Ketua Mafindo Septiaji Eko Nugroho meminta masyarakat untuk mewaspadai berbagai jenis hoaks atau disinformasi terkait pemilu yang sudah mulai beredar di medai sosial.
“Sudah mulai banyak hoaks di masa kampanye pemilu ini banyaknya berupa saling serang ya antar kubu-kubu yang berkontestasi. Jadi ini yang paling banyak memang saling serang ya antar kubu-kubu yang berkontestasi, yang menyerang pak Prabowo (Prabowo Subianto) ada, menyerang pak Anies Baswedan itu juga ada, yang menyerang pak Ganjar (Ganjar Pranowo) juga ada,” ujar Septiaji di Jakarta, Jumat.

Selain hoaks yang berbentuk saling saling serang antar kubu, ada juga jenis hoaks yang bertujuan untuk mendelegitimasi penyelenggaraan pemilu. 

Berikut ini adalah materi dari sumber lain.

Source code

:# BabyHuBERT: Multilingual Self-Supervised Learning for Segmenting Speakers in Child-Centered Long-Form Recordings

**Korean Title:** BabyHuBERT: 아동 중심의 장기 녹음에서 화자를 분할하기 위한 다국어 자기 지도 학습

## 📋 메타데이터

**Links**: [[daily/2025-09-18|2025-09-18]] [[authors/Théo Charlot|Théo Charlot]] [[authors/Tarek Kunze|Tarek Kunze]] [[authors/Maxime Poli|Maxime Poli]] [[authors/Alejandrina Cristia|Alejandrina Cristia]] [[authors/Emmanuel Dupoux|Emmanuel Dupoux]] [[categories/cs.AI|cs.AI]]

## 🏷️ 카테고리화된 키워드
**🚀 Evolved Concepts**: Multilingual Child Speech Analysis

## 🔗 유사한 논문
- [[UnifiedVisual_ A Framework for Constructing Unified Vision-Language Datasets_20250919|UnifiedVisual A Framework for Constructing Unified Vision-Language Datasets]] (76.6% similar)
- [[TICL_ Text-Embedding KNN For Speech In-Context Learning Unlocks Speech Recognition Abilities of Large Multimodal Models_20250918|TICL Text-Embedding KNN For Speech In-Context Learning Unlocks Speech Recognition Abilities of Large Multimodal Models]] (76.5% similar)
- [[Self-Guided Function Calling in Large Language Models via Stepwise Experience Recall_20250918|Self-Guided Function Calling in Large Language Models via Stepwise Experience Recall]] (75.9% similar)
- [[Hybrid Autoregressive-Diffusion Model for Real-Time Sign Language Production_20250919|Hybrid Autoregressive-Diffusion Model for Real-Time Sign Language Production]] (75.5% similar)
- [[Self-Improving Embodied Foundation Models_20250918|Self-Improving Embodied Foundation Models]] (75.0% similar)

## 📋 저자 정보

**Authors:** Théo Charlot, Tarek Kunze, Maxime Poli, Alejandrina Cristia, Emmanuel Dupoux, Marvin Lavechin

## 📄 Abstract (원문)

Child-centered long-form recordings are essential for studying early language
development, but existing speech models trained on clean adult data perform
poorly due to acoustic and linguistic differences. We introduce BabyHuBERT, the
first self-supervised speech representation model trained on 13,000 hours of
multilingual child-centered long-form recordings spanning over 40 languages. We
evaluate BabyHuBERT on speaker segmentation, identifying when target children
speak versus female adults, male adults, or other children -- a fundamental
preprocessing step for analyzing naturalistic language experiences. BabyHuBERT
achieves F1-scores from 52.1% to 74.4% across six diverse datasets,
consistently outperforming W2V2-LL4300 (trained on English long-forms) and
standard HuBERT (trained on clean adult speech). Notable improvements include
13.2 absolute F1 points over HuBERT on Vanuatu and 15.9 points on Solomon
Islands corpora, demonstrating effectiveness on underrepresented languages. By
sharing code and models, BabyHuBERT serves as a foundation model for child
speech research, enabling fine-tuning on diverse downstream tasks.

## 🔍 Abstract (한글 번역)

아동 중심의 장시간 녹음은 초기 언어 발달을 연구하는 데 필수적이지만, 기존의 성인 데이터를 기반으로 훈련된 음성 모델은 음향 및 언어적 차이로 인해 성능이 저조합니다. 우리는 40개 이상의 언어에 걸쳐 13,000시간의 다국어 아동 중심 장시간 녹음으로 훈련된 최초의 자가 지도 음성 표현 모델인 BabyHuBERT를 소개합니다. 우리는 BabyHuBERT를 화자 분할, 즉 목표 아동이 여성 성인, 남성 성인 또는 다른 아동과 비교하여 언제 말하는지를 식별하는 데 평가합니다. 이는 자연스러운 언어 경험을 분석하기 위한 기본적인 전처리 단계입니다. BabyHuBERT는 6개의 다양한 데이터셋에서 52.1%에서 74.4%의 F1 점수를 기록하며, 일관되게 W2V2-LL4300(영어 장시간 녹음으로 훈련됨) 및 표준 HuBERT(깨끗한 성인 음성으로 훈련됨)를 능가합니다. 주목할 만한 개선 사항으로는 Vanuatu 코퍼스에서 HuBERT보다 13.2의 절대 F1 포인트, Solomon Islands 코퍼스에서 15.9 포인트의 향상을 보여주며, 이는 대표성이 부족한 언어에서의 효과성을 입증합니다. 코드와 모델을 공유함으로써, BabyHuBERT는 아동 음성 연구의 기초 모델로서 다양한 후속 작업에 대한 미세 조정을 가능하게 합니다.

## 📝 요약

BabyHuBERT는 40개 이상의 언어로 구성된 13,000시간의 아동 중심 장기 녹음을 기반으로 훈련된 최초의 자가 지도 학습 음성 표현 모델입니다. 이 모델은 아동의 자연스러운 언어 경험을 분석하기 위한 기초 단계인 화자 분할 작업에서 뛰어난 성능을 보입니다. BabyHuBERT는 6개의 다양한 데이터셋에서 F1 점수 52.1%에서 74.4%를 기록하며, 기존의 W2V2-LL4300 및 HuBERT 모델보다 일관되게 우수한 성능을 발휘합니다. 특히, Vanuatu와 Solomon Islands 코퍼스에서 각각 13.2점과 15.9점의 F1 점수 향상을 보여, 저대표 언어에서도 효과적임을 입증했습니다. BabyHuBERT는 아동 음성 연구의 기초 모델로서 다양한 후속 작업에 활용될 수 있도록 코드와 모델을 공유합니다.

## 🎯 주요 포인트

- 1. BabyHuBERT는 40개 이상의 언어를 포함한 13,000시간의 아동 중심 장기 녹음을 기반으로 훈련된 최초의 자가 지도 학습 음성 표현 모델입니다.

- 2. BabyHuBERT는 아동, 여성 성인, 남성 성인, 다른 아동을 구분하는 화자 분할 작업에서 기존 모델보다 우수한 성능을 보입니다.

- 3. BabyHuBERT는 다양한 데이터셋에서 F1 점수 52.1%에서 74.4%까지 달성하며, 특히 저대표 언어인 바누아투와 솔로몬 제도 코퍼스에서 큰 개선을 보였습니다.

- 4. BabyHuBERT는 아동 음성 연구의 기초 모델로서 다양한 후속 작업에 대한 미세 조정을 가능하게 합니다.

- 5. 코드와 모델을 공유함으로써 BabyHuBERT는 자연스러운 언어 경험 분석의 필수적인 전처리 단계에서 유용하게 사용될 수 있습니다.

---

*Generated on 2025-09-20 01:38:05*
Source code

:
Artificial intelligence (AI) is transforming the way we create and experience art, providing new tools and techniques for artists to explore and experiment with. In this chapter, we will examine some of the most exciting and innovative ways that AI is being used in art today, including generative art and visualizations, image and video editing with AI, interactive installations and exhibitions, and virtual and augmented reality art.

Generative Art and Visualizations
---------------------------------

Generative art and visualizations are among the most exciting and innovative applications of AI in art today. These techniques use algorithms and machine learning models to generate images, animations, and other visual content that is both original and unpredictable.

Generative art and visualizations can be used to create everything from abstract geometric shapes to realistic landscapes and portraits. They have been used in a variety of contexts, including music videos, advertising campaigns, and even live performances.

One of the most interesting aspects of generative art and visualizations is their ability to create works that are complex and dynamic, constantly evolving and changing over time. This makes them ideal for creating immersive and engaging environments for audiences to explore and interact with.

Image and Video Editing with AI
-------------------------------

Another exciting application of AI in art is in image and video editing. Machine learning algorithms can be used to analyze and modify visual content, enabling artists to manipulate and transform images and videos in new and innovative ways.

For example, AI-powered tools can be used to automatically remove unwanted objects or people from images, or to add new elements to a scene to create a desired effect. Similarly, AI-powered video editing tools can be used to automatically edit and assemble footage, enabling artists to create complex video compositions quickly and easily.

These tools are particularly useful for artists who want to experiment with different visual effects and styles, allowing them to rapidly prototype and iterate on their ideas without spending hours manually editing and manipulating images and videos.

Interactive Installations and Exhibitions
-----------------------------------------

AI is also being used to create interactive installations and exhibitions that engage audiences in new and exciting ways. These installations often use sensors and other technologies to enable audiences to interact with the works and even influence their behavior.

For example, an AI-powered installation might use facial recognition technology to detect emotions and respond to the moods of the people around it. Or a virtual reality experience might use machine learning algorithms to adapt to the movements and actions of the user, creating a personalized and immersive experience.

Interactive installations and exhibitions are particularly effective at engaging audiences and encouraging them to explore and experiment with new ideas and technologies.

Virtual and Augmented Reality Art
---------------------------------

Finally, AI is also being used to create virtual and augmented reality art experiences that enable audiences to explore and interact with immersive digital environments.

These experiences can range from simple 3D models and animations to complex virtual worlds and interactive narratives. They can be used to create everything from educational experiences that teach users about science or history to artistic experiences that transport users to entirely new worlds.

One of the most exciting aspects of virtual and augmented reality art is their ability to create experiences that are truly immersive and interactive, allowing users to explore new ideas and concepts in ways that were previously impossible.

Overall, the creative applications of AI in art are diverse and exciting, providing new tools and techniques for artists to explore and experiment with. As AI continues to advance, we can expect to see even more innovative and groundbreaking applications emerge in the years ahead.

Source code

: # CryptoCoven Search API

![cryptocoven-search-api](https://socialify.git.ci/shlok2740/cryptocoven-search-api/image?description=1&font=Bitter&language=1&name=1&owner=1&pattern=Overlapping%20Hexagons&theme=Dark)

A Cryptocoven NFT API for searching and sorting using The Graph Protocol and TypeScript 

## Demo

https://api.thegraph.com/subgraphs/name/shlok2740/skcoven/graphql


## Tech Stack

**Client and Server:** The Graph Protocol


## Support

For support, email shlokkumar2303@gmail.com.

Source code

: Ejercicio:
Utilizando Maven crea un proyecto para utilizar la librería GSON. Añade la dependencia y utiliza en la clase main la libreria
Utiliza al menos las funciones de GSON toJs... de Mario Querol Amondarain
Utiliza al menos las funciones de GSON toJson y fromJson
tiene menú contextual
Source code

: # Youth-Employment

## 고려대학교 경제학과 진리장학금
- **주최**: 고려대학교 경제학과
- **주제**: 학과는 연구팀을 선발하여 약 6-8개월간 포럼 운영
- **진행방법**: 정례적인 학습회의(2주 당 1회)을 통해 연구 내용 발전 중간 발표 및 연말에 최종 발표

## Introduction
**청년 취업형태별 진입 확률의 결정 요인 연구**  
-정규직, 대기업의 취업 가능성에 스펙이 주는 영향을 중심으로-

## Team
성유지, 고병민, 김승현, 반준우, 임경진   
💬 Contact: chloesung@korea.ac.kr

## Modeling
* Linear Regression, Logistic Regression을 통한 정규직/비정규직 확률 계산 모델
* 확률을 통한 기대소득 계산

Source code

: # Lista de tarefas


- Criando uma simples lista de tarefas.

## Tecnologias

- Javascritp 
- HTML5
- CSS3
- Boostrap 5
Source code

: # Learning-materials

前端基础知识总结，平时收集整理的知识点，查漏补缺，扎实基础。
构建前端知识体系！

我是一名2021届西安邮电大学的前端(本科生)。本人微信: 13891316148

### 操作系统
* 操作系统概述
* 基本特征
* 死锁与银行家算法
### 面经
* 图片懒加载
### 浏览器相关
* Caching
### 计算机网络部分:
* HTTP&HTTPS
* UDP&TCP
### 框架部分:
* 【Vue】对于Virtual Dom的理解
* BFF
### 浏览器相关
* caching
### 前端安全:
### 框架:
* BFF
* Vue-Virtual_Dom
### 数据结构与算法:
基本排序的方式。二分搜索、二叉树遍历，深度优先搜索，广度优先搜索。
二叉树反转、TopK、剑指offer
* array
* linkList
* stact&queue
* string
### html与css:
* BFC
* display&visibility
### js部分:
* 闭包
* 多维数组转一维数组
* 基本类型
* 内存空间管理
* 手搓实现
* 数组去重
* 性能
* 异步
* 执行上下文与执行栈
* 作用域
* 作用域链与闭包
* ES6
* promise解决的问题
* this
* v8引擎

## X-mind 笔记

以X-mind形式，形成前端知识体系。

“Nah, selain itu yang antar kubu saling berkontestasi memang yang kita khawatirkan adalah hoaks yang juga mendelegitimasi penyelenggara pemilu, seperti isu yang beredar sekarang ini server KPU dihack, datanya kan kesebar kemana-mana,” kata dia.

Septiaji menyebutkan isu dugaan penyebaran data pemilih Pemilu 2024 tersebut diikuti oleh banyak orang bahkan beberapa media dengan narasi bahwa kalau server itu diretas, maka hasil Pemilu juga akan bisa diubah. Menurutnya narasi seperti ini tingkat kegawatannya makin lebih tinggi dari hoaks yang menyerang kandidat-kandidat karena ini yang disasar adalah legitimasi proses pemilu.

Narasi tersebut bertujuan untuk memecah belah komunitas atau kelompok, yang mana diciptakannya narasi populer berupa harapan palsu yang memperdalam perpecahan dan menyesatkan masyarakat mengenai realitas politik yang ada.

Konten-konten hoaks lebih banyak menggunakan metode campuran antara teks dan video karena beberapa alasan. Pertama, meningkatkan kredibilitas dimana video sering dianggap sebagai bukti ‘nyata’ dari kejadian dan ketika dikombinasikan dengan tekas hal ini meningkatkan kredibilitas klaim. Teks digunakan untuk memberikan konteks dan narasi untuk video.

Kedua, memanfaatkan kelebihan format keduanya, dimana video secara visual dan emosional menarik dan teks bisa menjelaskan maksud dari visual serta mengarahkan pemahaman juga memperkuat pesan yang ingin disampaikan.

Ketiga, karena target audiens yang lebih luas. Beberapa orang lebih terpengaruh oleh teks, sementara yang lainnya lebih responsif terhadap konten visual. Digabungkannya kedua format tersebut, hoaks dapat menjangkau audiens yang lebih beragam. Keempat, viralitas di media sosial. Konten yang menggabungkan teks dan video cenderung lebih viral di media sosial, karena format ini lebih menarik dan mudah dipublikasikan.

Data Mafindo menyebutkan saat ini terdapat setidaknya 1.944 hoaks dengan komposisi sekitar 52,8 persen terkait isu politik dari periode Januari sampai Oktober. Pihaknya memperkirakan jumlah hoaks tersebut akan terus meningkat hingga akhir tahun.